The Emergence of School Choice
In the 1990s, tuition voucher programs and the authorization of charter schools emerged in states as major education reform strategies. While voucher programs had most of the momentum in the beginning of the decade, it quickly became clear that the creation of charter schools was a much more politically and legally feasible reform. Throughout the 1990s, charter schools accordingly proliferated around the United States as a decentralizing brand of reform that served as a counterpoint to the standards-based reform and accountability movement spreading through the states at the same time. By 2010, charter schools were present in a large majority of states and highlighted by President Barack Obama as one of the most promising types of education reform strategies.4
Despite this surge of school choice strategies in law and policy, some forms of school choice had long been present in the United States.5 For example, students had long attended private schools without public support, and magnet schools for academically gifted students had provided public school options to students and parents besides traditional neighborhood schools for decades. Magnet schools were an especially prevalent form of public school choice before the 1990s. These types of schools generally have specialized elements that differ from those of traditional public schools, including different curricula or pedagogical approaches. In response to court orders to desegregate (or to avoid judicial oversight), various districts created magnet schools in the 1970s and 1980s to attract students from other neighborhoods to attend magnet schools in racially homogeneous neighborhoods.

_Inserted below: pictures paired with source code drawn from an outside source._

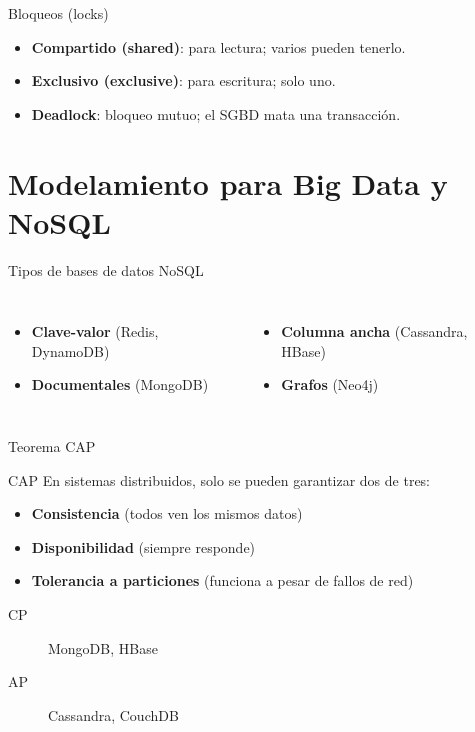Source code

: \documentclass[aspectratio=169, 10pt, xcolor=table]{beamer}
\begin{document}
\begin{frame}{Bloqueos (locks)}
    \begin{itemize}
        \item \textbf{Compartido (shared)}: para lectura; varios pueden tenerlo.
        \item \textbf{Exclusivo (exclusive)}: para escritura; solo uno.
        \item \textbf{Deadlock}: bloqueo mutuo; el SGBD mata una transacción.
    \end{itemize}
\end{frame}

\section{Modelamiento para Big Data y NoSQL}

\begin{frame}{Tipos de bases de datos NoSQL}
    \begin{columns}[t]
        \begin{itemize}
            \item \textbf{Clave-valor} (Redis, DynamoDB)
            \item \textbf{Documentales} (MongoDB)
        \end{itemize}
        \begin{itemize}
            \item \textbf{Columna ancha} (Cassandra, HBase)
            \item \textbf{Grafos} (Neo4j)
        \end{itemize}
    \end{columns}
\end{frame}

\begin{frame}{Teorema CAP}
    \begin{block}{CAP}
        En sistemas distribuidos, solo se pueden garantizar dos de tres:
        \begin{itemize}
            \item \textbf{Consistencia} (todos ven los mismos datos)
            \item \textbf{Disponibilidad} (siempre responde)
            \item \textbf{Tolerancia a particiones} (funciona a pesar de fallos de red)
        \end{itemize}
    \end{block}
    \begin{description}
        \item[CP] MongoDB, HBase
        \item[AP] Cassandra, CouchDB
    \end{description}
\end{frame}
\end{document}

Beginning as early as the 1960s, calls to decentralize increasingly large and consolidated school districts arose in several sectors. Grassroots groups supporting minority rights called for decentralized decision making over schools to restore power to parents and communities, and business groups called for decentralizing school authority to increase efficiency and innovation. These two forces visibly joined in 1988 with a policy that created “local school councils” (LSCs) in Chicago Public Schools.6 Each public school in Chicago had its own LSC, which assumed a significant amount of governance authority over issues such as principal hiring and school budgeting for its school. Moreover, both the business and grassroots communities supported the initial creation of LSCs, and eight of eleven members of each LSC were to be parents and community representatives.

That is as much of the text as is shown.